=== Source data ===
--- START ---
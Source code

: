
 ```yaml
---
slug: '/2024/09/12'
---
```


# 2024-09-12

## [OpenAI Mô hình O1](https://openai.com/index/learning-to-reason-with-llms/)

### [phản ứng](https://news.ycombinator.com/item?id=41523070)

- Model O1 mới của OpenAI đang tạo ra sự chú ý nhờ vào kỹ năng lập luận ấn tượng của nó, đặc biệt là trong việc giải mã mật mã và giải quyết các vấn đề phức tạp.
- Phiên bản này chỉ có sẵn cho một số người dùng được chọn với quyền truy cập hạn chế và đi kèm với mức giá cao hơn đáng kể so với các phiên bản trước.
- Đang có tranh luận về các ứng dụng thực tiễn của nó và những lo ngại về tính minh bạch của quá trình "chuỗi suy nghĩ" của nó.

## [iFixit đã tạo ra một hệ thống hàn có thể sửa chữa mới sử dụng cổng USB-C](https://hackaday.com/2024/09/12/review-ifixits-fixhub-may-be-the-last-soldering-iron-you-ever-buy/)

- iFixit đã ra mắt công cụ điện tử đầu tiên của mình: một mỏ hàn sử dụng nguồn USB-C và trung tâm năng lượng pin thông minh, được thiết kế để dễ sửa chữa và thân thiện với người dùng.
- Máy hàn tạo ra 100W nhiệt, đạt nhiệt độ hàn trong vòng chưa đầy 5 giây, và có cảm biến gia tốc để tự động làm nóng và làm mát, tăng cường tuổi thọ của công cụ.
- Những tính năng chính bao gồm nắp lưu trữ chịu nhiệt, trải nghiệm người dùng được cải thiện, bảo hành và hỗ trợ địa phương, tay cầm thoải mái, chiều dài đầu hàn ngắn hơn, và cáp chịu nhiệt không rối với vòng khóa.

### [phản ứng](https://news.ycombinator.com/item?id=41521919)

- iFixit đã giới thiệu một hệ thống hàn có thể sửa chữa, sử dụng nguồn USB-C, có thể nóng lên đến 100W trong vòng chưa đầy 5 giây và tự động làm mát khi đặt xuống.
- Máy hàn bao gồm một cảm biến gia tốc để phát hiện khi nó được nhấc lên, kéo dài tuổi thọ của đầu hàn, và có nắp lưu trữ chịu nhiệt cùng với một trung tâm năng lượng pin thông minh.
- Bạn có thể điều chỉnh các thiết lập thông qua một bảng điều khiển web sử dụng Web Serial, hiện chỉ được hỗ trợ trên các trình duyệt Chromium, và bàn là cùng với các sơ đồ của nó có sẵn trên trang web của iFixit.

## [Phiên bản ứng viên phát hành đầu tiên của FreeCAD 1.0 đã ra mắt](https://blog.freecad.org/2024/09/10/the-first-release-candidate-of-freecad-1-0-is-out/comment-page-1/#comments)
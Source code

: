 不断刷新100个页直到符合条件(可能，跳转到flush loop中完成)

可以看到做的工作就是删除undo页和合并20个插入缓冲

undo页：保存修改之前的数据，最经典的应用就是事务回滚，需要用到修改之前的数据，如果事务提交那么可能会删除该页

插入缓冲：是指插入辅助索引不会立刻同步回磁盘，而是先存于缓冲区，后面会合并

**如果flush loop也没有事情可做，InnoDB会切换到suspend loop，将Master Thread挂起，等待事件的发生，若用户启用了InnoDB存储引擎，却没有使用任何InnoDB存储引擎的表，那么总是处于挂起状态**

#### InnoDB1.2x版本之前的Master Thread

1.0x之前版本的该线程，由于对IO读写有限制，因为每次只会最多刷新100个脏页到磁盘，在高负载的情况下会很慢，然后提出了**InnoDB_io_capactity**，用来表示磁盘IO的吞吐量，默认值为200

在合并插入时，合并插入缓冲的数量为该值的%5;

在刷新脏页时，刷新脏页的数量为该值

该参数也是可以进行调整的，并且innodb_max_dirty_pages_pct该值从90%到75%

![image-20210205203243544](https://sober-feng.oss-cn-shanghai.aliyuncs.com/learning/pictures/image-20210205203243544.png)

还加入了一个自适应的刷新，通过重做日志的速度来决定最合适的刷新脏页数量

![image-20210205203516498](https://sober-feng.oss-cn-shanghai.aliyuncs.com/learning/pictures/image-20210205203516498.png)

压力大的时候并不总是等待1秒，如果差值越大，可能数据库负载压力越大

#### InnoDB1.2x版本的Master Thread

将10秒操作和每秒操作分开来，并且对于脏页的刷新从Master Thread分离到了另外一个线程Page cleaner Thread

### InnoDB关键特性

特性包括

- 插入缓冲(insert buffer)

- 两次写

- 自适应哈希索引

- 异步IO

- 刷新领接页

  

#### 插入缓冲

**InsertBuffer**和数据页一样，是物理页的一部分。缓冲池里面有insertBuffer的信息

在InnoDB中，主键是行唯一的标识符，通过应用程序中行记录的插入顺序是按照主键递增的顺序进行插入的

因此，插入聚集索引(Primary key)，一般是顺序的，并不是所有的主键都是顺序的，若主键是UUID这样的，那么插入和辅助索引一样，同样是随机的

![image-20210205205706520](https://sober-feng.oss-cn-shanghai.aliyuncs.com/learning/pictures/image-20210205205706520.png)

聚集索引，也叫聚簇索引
--- END ---
=== Work to be completed ===
Produce a word-for-word restatement of all the records.

=== Response box ===
Source code

:
 ```yaml
---
slug: '/2024/09/12'
---
```


# 2024-09-12

## [OpenAI Mô hình O1](https://openai.com/index/learning-to-reason-with-llms/)

### [phản ứng](https://news.ycombinator.com/item?id=41523070)

- Model O1 mới của OpenAI đang tạo ra sự chú ý nhờ vào kỹ năng lập luận ấn tượng của nó, đặc biệt là trong việc giải mã mật mã và giải quyết các vấn đề phức tạp.
- Phiên bản này chỉ có sẵn cho một số người dùng được chọn với quyền truy cập hạn chế và đi kèm với mức giá cao hơn đáng kể so với các phiên bản trước.
- Đang có tranh luận về các ứng dụng thực tiễn của nó và những lo ngại về tính minh bạch của quá trình "chuỗi suy nghĩ" của nó.

## [iFixit đã tạo ra một hệ thống hàn có thể sửa chữa mới sử dụng cổng USB-C](https://hackaday.com/2024/09/12/review-ifixits-fixhub-may-be-the-last-soldering-iron-you-ever-buy/)

- iFixit đã ra mắt công cụ điện tử đầu tiên của mình: một mỏ hàn sử dụng nguồn USB-C và trung tâm năng lượng pin thông minh, được thiết kế để dễ sửa chữa và thân thiện với người dùng.
- Máy hàn tạo ra 100W nhiệt, đạt nhiệt độ hàn trong vòng chưa đầy 5 giây, và có cảm biến gia tốc để tự động làm nóng và làm mát, tăng cường tuổi thọ của công cụ.
- Những tính năng chính bao gồm nắp lưu trữ chịu nhiệt, trải nghiệm người dùng được cải thiện, bảo hành và hỗ trợ địa phương, tay cầm thoải mái, chiều dài đầu hàn ngắn hơn, và cáp chịu nhiệt không rối với vòng khóa.

### [phản ứng](https://news.ycombinator.com/item?id=41521919)

- iFixit đã giới thiệu một hệ thống hàn có thể sửa chữa, sử dụng nguồn USB-C, có thể nóng lên đến 100W trong vòng chưa đầy 5 giây và tự động làm mát khi đặt xuống.
- Máy hàn bao gồm một cảm biến gia tốc để phát hiện khi nó được nhấc lên, kéo dài tuổi thọ của đầu hàn, và có nắp lưu trữ chịu nhiệt cùng với một trung tâm năng lượng pin thông minh.
- Bạn có thể điều chỉnh các thiết lập thông qua một bảng điều khiển web sử dụng Web Serial, hiện chỉ được hỗ trợ trên các trình duyệt Chromium, và bàn là cùng với các sơ đồ của nó có sẵn trên trang web của iFixit.

## [Phiên bản ứng viên phát hành đầu tiên của FreeCAD 1.0 đã ra mắt](https://blog.freecad.org/2024/09/10/the-first-release-candidate-of-freecad-1-0-is-out/comment-page-1/#comments)
Source code

: 不断刷新100个页直到符合条件(可能，跳转到flush loop中完成)

可以看到做的工作就是删除undo页和合并20个插入缓冲

undo页：保存修改之前的数据，最经典的应用就是事务回滚，需要用到修改之前的数据，如果事务提交那么可能会删除该页

插入缓冲：是指插入辅助索引不会立刻同步回磁盘，而是先存于缓冲区，后面会合并

**如果flush loop也没有事情可做，InnoDB会切换到suspend loop，将Master Thread挂起，等待事件的发生，若用户启用了InnoDB存储引擎，却没有使用任何InnoDB存储引擎的表，那么总是处于挂起状态**

#### InnoDB1.2x版本之前的Master Thread

1.0x之前版本的该线程，由于对IO读写有限制，因为每次只会最多刷新100个脏页到磁盘，在高负载的情况下会很慢，然后提出了**InnoDB_io_capactity**，用来表示磁盘IO的吞吐量，默认值为200

在合并插入时，合并插入缓冲的数量为该值的%5;

在刷新脏页时，刷新脏页的数量为该值

该参数也是可以进行调整的，并且innodb_max_dirty_pages_pct该值从90%到75%

![image-20210205203243544](https://sober-feng.oss-cn-shanghai.aliyuncs.com/learning/pictures/image-20210205203243544.png)

还加入了一个自适应的刷新，通过重做日志的速度来决定最合适的刷新脏页数量

![image-20210205203516498](https://sober-feng.oss-cn-shanghai.aliyuncs.com/learning/pictures/image-20210205203516498.png)

压力大的时候并不总是等待1秒，如果差值越大，可能数据库负载压力越大

#### InnoDB1.2x版本的Master Thread

将10秒操作和每秒操作分开来，并且对于脏页的刷新从Master Thread分离到了另外一个线程Page cleaner Thread

### InnoDB关键特性

特性包括

- 插入缓冲(insert buffer)

- 两次写

- 自适应哈希索引

- 异步IO

- 刷新领接页

  

#### 插入缓冲

**InsertBuffer**和数据页一样，是物理页的一部分。缓冲池里面有insertBuffer的信息

在InnoDB中，主键是行唯一的标识符，通过应用程序中行记录的插入顺序是按照主键递增的顺序进行插入的

因此，插入聚集索引(Primary key)，一般是顺序的，并不是所有的主键都是顺序的，若主键是UUID这样的，那么插入和辅助索引一样，同样是随机的

![image-20210205205706520](https://sober-feng.oss-cn-shanghai.aliyuncs.com/learning/pictures/image-20210205205706520.png)

聚集索引，也叫聚簇索引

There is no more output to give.